По сравнению с нею участь сыновей, оставшихся в Таганроге, воображалась легкой. Родители не спрашивали их, сыты ли они, обуты, одеты ли. Может быть, они предпочитали верить посланиям Митрофана Егоровича? Он бодро и весело сообщал, что племянник Иван находится в благополучии, здрав и в отличном настроении, а племянник Антон тоже благоденствует, квартирует у Селиванова. Тоже бодр, ни в чем не нуждается и в гимназии получает «весьма хорошие отметки».

Быть может, добродетельный таганрогский брат не хотел огорчать Павла Егоровича подробностями и наблюдениями или не вникал в положение племянников, оберегая свой душевный покой? Не жалуются, ну и ладно, упускают квартирантов, значит, так тому и быть. И оправдывался: «Я полагал, что Антоша и Ваня, бравшие у меня часто марки, обо всем вам и обо всех предметах пишут, потому и не смел ничего с своей стороны вам сообщать». Митрофан Егорович любил жизнь тихую, праведную, трепетал перед всяким значительным лицом, будь то священнослужитель, состоятельный горожанин, влиятельный чиновник. Узнав, что И.И. Лобода, дальний родственник Чеховых, навестил их в Москве, он не решался пойти за новостями, чтобы «не беспокоить богатого человека». Может быть, потому отказался разместить скарб брата у себя на подворье, что опасался судебных исполнителей, скандалов, шума, неприятностей. Отдав на откуп жене, Людмиле Павловне, домашние заботы и решения, он оставил себе душеспасительные дела. Был церковным старостой, попечителем училища, одним из учредителей благотворительного братства при Успенском соборе для помощи нуждающимся. Собирал лепту в пользу афонских монахов, в меру сил вкуса и разумения хлопотал о храмовых праздниках. Бытовые и гимназические заботы племянников плохо вписывались в эту спокойную жизнь.

Александр всегда подозревал в дяде «поддельные чувствия» и долю ханжества, звал его «иерееподобным мужем», «Богомоловым». И не без иронии замечал, что благочестивый настрой не мешал Митрофану Егоровичу любить театр, читать и собирать развлекательные журналы, помещавшие часто пошленькие юморески и рисунки на грани пристойного. Богомольный дядя перебарщивал в советах, велеречивых поучениях и напыщенных рассуждениях о «святых чувствах». Недаром Егор Михайлович звал этого своего сына «витийствующим». А племянник был излишне строг.

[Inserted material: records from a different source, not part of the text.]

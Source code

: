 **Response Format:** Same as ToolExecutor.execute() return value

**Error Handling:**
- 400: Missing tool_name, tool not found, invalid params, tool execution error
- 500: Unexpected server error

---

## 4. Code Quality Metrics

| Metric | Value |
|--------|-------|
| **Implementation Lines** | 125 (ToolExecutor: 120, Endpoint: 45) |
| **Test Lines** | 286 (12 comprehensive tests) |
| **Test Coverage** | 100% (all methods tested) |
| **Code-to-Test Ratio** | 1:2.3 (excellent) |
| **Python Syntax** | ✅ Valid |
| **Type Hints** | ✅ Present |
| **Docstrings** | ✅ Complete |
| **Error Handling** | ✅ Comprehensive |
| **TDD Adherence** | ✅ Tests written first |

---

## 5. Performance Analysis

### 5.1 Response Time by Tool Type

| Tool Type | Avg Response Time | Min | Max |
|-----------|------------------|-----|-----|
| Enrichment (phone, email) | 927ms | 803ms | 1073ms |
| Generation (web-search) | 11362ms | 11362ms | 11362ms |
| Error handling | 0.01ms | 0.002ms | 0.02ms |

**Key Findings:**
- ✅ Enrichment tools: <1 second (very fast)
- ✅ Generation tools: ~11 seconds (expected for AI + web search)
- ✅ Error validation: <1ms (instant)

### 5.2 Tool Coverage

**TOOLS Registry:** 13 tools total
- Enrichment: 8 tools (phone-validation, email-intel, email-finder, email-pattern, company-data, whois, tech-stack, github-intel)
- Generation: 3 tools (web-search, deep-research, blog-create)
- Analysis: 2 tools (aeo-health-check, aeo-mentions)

Его раздражала чужая добродетельность, противная речам и поступкам молодого греховодника, хваставшегося победами над женским полом, кутежами в кабаках. Дядя был на самом деле простодушнее, искреннее, а племянник не так грешен, как хвалился в молодые годы.

Мог ли Митрофан Егорович помочь брату, как тот просил, то есть выкупить дом, взяв на время деньги из церковного сбора в пользу афонских монахов? Но этими средствами он не распоряжался, своих же денег у него всегда было немного, да и те в руках жены. «Таганрогский брат» уклонился от помощи, дав совет обратиться к Лободе.

* * *

Братья жили самостоятельно почти год, с июля 1876 года до июня 1877-го, когда Иван, не выдержав экзамена, запаниковал, сорвался и тоже уехал в Москву, хотя все домашние советовали остаться в гимназии. На хлеб и одежду они зарабатывали каждый по-своему. Иван переплетал книги, чему ранее научился в ремесленных классах при Таганрогском уездном училище. Осенью он не смог внести плату за обучение и стал посещать занятия только в конце октября, после благотворительного концерта в пользу неимущих учеников. В те дни он написал родителям: «Я вам посылаю рубль, купите мне вроде пледа что-нибудь, у нас очень холодно, а у меня кроме пальто старого, которое мне по колено, ничего нет, мундира тоже нет».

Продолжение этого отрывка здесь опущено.